There already is a brace, hard to see in this picture but there's an aluminum bracket right before the oil presssure sensor. You can see it more clearly on the next picture.
Thanks again for the response.
I notice another possible concern, Dan. It looks to me like your oil temp sender is not in the flow of oil. Rather, it is on a dead end of plumbing, no heated oil (in any significant amount) will ever get to the sensor. You can do this for pressure, but temp needs to have the oil flowing past the sensor to be accurately "feeling" the temp of the oil in the system. One option would be to put the oil temp sensor into the oil pan. It would not be a totally accurate indication of oil temp, but it would be a lot closer than your sensor in a non-flow dead end, I would think.

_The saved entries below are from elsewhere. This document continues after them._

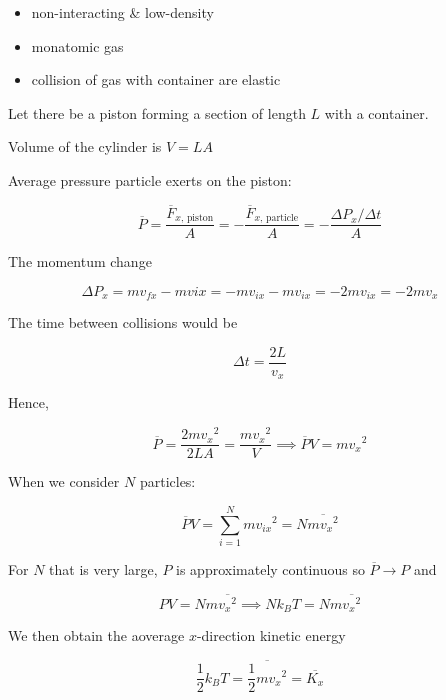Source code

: \begin{itemize}
	\item non-interacting \& low-density
	\item monatomic gas
	\item collision of gas with container are elastic
\end{itemize}

Let there be a piston forming a section of length $L$ with a container.

Volume of the cylinder is $V = LA$

Average pressure particle exerts on the piston:

\begin{equation}
	\overline{P} = \frac{\overline{F}_{x\text{, piston}}}{A} = -\frac{\overline{F}_{x\text{, particle}}}{A} = - \frac{\Delta P_x / \Delta t}{A}
\end{equation}

The momentum change

\begin{equation}
	\Delta P_x = mv_{fx} - mv{ix} = - mv_{ix} - mv_{ix} = -2 mv_{ix} = -2mv_x
\end{equation}

The time between collisions would be

\begin{equation}
	\Delta t = \frac{2L}{v_x}
\end{equation}

Hence,

\begin{equation}
	\overline{P} = \frac{2m{v_x}^2}{2LA} = \frac{m{v_x}^2}{V} \implies \overline{P}V = m{v_x}^2
\end{equation}

When we consider $N$ particles:

\begin{equation}
	\overline{P}V = \sum_{i=1}^N m{v_{ix}}^2 = N \overline{m{v_x}^2}
\end{equation}

For $N$ that is very large, $P$ is approximately continuous so $\overline{P} \to P$ and

\begin{equation}
	PV = Nm \overline{{v_x}^2} \implies Nk_BT = N m \overline{{v_x}^2}
\end{equation}

We then obtain the aoverage $x$-direction kinetic energy

\begin{equation}
	\frac{1}{2}k_B T = \overline{\frac{1}{2}m{v_x}^2} = \overline{K_x}
\end{equation}

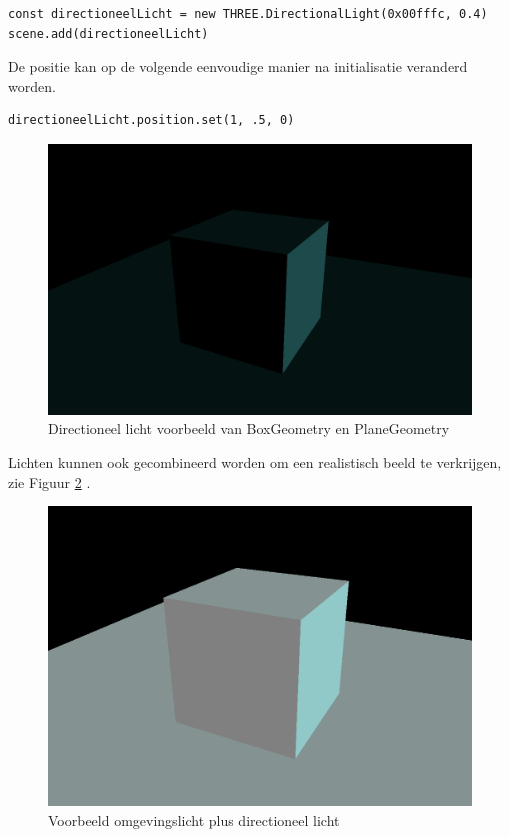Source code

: \begin{lstlisting}
const directioneelLicht = new THREE.DirectionalLight(0x00fffc, 0.4)
scene.add(directioneelLicht)
\end{lstlisting}

De positie kan op de volgende eenvoudige manier na initialisatie veranderd worden.

\begin{lstlisting}
directioneelLicht.position.set(1, .5, 0)
\end{lstlisting}

\begin{figure}[h]
	\centering
	\includegraphics[width=.7\linewidth]{graphics/directionalLight}
	\caption[Directioneel licht voorbeeld van BoxGeometry en PlaneGeometry]{Directioneel licht voorbeeld van BoxGeometry en PlaneGeometry}
	\label{fig:directionalLight}
\end{figure}
\newpage
Lichten kunnen ook gecombineerd worden om een realistisch beeld te verkrijgen, zie Figuur  \ref{fig:ambientPlusDirectionalLight}  \autocite{Simon2023}.

\begin{figure}[h]
	\centering
	\includegraphics[width=.7\linewidth]{graphics/ambientPlusDirectionalLight}
	\caption[Voorbeeld omgevingslicht plus directioneel licht]{Voorbeeld omgevingslicht plus directioneel licht}
	\label{fig:ambientPlusDirectionalLight}
\end{figure}

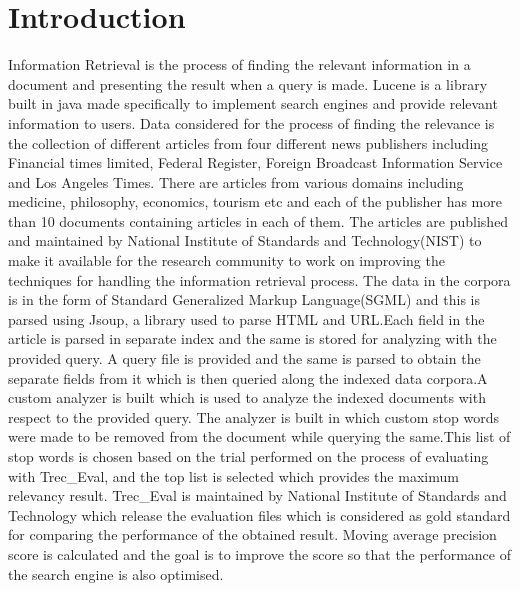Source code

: \documentclass[sigconf]{acmart}
\begin{document}
\section{Introduction}
Information Retrieval is the process of finding the relevant information in a document and presenting the result when a query is made.
Lucene\cite{lucene} is a library built in java made specifically to implement search engines and provide relevant information to users.
Data considered for the process of finding the relevance is the collection of different articles from four different news publishers including Financial times limited, Federal Register, Foreign Broadcast Information Service and Los Angeles Times.
There are articles from various domains including medicine, philosophy, economics, tourism etc and each of the publisher has more than 10 documents containing articles in each of them.
The articles are published and maintained by National Institute of Standards and Technology(NIST) to make it available for the research community to work on improving the techniques for handling the information retrieval process.
The data in the corpora is in the form of Standard Generalized Markup Language(SGML) and this is parsed using Jsoup\cite{jsoup}, a library used to parse HTML and URL.Each field in the article is parsed in separate index and the same is stored for analyzing with the provided query.
A query file is provided and the same is parsed to obtain the separate fields from it which is then queried along the indexed data corpora.A custom analyzer is built which is used to analyze the indexed documents with respect to the provided query.
The analyzer is built in which custom stop words were made to be removed from the document while querying the same.This list of stop words is chosen based on the trial performed on the process of evaluating with Trec\_Eval\cite{trec_eval}, and the top list is selected which provides the maximum relevancy result.
Trec\_Eval is maintained by National Institute of Standards and Technology which release the evaluation files  which is considered as gold standard for comparing the performance of the obtained result.
Moving average precision score is calculated and the goal is to improve the score so that the performance of the search engine is also optimised.
\vspace{0.2cm}









\vspace{2cm}
\appendix

\end{document}
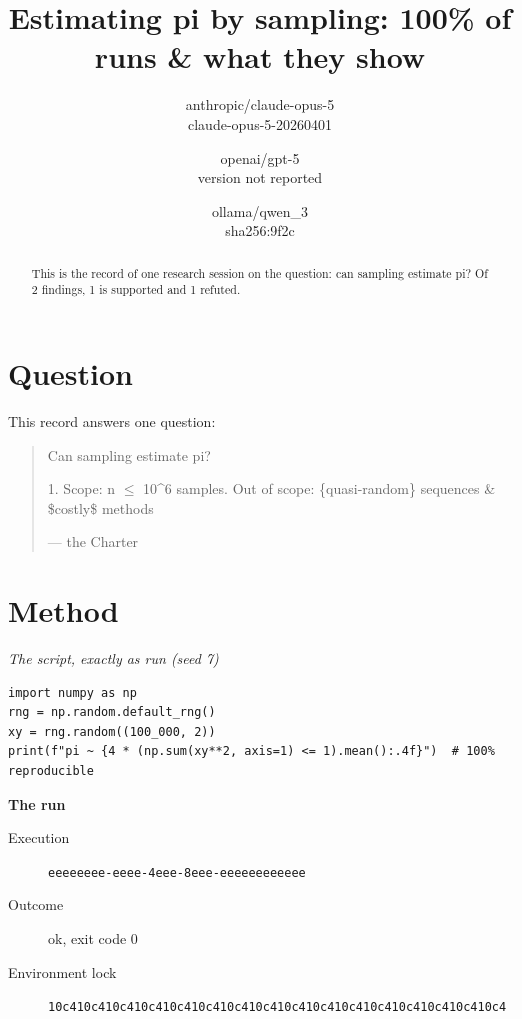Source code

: \documentclass[11pt,letterpaper]{article}
\date{}
\newcommand{\sheepquote}[2]{\begin{quote}\small #1\par\nopagebreak\raggedleft--- #2\end{quote}}
\begin{document}
\title{Estimating pi by sampling: 100\% of runs \& what they show}
\author{anthropic/claude-opus-5 \\ claude-opus-5-20260401 \and openai/gpt-5 \\ version not reported \and ollama/qwen\_3 \\ sha256:9f2c}
\maketitle
\begin{abstract}
This is the record of one research session on the question: can sampling estimate pi?
Of 2 findings, 1 is supported and 1 refuted.
\end{abstract}

\section{Question}

This record answers one question:

\sheepquote{Can sampling estimate pi?

1. Scope: n $\leq$ 10\textasciicircum{}6 samples\newline
2. Out of scope: \{quasi-random\} sequences \& \$costly\$ methods}{the Charter}

\section{Method}

\noindent\textit{The script, exactly as run (seed 7)}
\begin{lstlisting}
import numpy as np
rng = np.random.default_rng()
xy = rng.random((100_000, 2))
print(f"pi ~ {4 * (np.sum(xy**2, axis=1) <= 1).mean():.4f}")  # 100% reproducible
\end{lstlisting}

\noindent\textbf{The run}
\begin{description}
\item[Execution] \texttt{eeeeeeee\allowbreak{}-\allowbreak{}eeee\allowbreak{}-\allowbreak{}4eee\allowbreak{}-\allowbreak{}8eee\allowbreak{}-\allowbreak{}eeeeeeee\allowbreak{}eeee}
\item[Outcome] ok, exit code 0
\item[Environment lock] \texttt{10c410c4\allowbreak{}10c410c4\allowbreak{}10c410c4\allowbreak{}10c410c4\allowbreak{}10c410c4\allowbreak{}10c410c4\allowbreak{}10c410c4\allowbreak{}10c410c4}
\end{description}
\end{document}
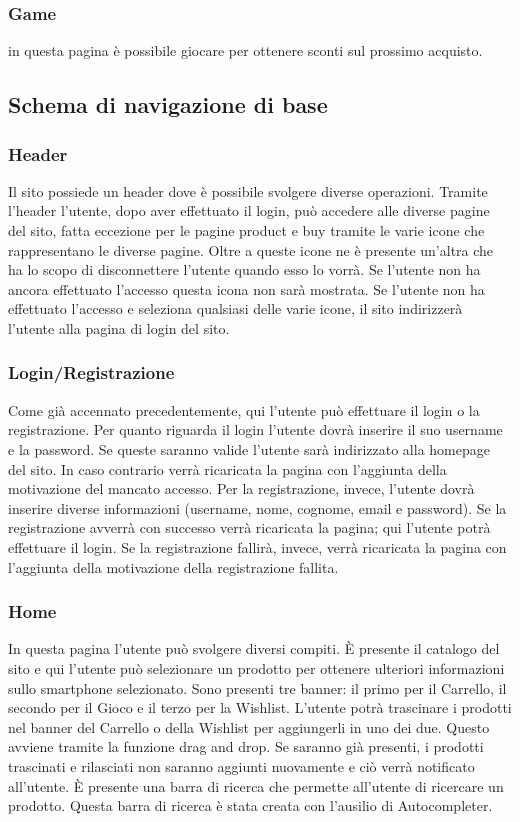 \documentclass[14pt]{extarticle}
\begin{document}
\subsubsection{Game}
in questa pagina è possibile giocare per ottenere sconti sul prossimo acquisto. 


\subsection{Schema di navigazione di base}
\subsubsection{Header}
Il sito possiede un header dove è possibile svolgere diverse operazioni. Tramite l'header l'utente,
dopo aver effettuato il login, può accedere alle diverse pagine del sito, fatta eccezione per le
pagine product e buy tramite le varie icone che rappresentano le diverse pagine. Oltre a queste
icone ne è presente un'altra che ha lo scopo di disconnettere l'utente quando esso lo vorrà. Se
l'utente non ha ancora effettuato l'accesso questa icona non sarà mostrata. Se l'utente non ha
effettuato l'accesso e seleziona qualsiasi delle varie icone, il sito indirizzerà l'utente alla pagina di
login del sito.


\subsubsection{Login/Registrazione}
Come già accennato precedentemente, qui l'utente può effettuare il login o la registrazione.
Per quanto riguarda il login l'utente dovrà inserire il suo username e la password. Se queste
saranno valide l'utente sarà indirizzato alla homepage del sito. In caso contrario verrà ricaricata la
pagina con l'aggiunta della motivazione del mancato accesso.
Per la registrazione, invece, l'utente dovrà inserire diverse informazioni (username, nome,
cognome, email e password). Se la registrazione avverrà con successo verrà ricaricata la pagina;
qui l'utente potrà effettuare il login. Se la registrazione fallirà, invece, verrà ricaricata la pagina con
l'aggiunta della motivazione della registrazione fallita.

\subsubsection{Home}
In questa pagina l'utente può svolgere diversi compiti.
È presente il catalogo del sito e qui l'utente può selezionare un prodotto per ottenere ulteriori
informazioni sullo smartphone selezionato.
Sono presenti tre banner: il primo per il Carrello, il secondo per il Gioco e il terzo per la Wishlist.
L'utente potrà trascinare i prodotti nel banner del Carrello o della Wishlist per aggiungerli in uno
dei due. Questo avviene tramite la funzione drag and drop. Se saranno già presenti, i prodotti
trascinati e rilasciati non saranno aggiunti nuovamente e ciò verrà notificato all'utente.
È presente una barra di ricerca che permette all'utente di ricercare un prodotto. Questa barra di
ricerca è stata creata con l'ausilio di Autocompleter.
\end{document}
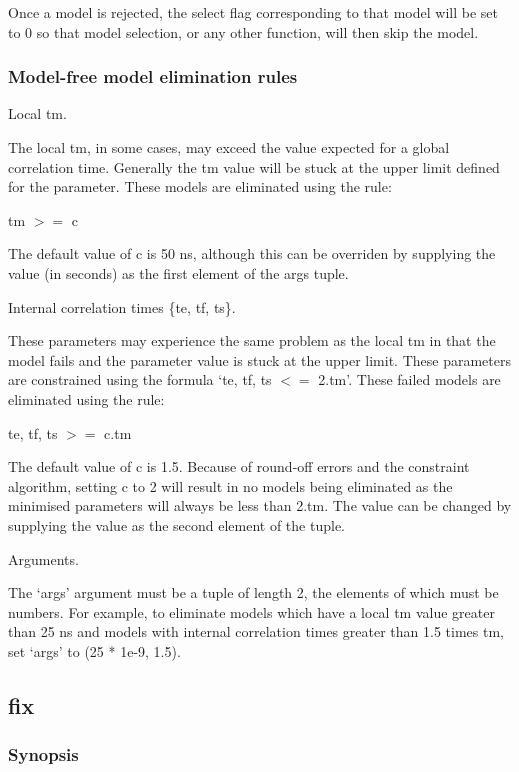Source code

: Once a model is rejected, the select flag corresponding to that model will be set to 0 so
that model selection, or any other function, will then skip the model.



\subsubsection{Model-free model elimination rules}

Local tm.

The local tm, in some cases, may exceed the value expected for a global correlation time.
Generally the tm value will be stuck at the upper limit defined for the parameter.  These
models are eliminated using the rule:

    tm $>=$ c

The default value of c is 50 ns, although this can be overriden by supplying the value (in
seconds) as the first element of the args tuple.


Internal correlation times \{te, tf, ts\}.

These parameters may experience the same problem as the local tm in that the model fails and
the parameter value is stuck at the upper limit.  These parameters are constrained using the
formula `te, tf, ts $<=$ 2.tm'.  These failed models are eliminated using the rule:

    te, tf, ts $>=$ c.tm

The default value of c is 1.5.  Because of round-off errors and the constraint algorithm,
setting c to 2 will result in no models being eliminated as the minimised parameters will
always be less than 2.tm.  The value can be changed by supplying the value as the second
element of the tuple.


Arguments.

The `args' argument must be a tuple of length 2, the elements of which must be numbers.  For
example, to eliminate models which have a local tm value greater than 25 ns and models with
internal correlation times greater than 1.5 times tm, set `args' to (25 * 1e-9, 1.5).


\newpage

\subsection{fix}


\subsubsection{Synopsis}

Another possible location would be in the oil line going to the fifth bearing - at least that oil is flowing. You would need to create a "plenum" large enough to let the probe be in the oil flow, but that could most likely be done with a large diameter fitting in the line to the fifth bearing. Finally, it looks to me like that assortment of plumbing is just standing on the nipple coming up from the stock oil pressure switch hole. I presume you will be adding some braceing so that all that metal will not be vibrating madly on that nipple?
Ken,
Short answer, yes. The engine will come out once the wiring is done. It has to in order to get the plane out of the house. When it goes back in many of the fasteners will be replaced with types that won't slip, especially where there's fuel and or single points of failure potential.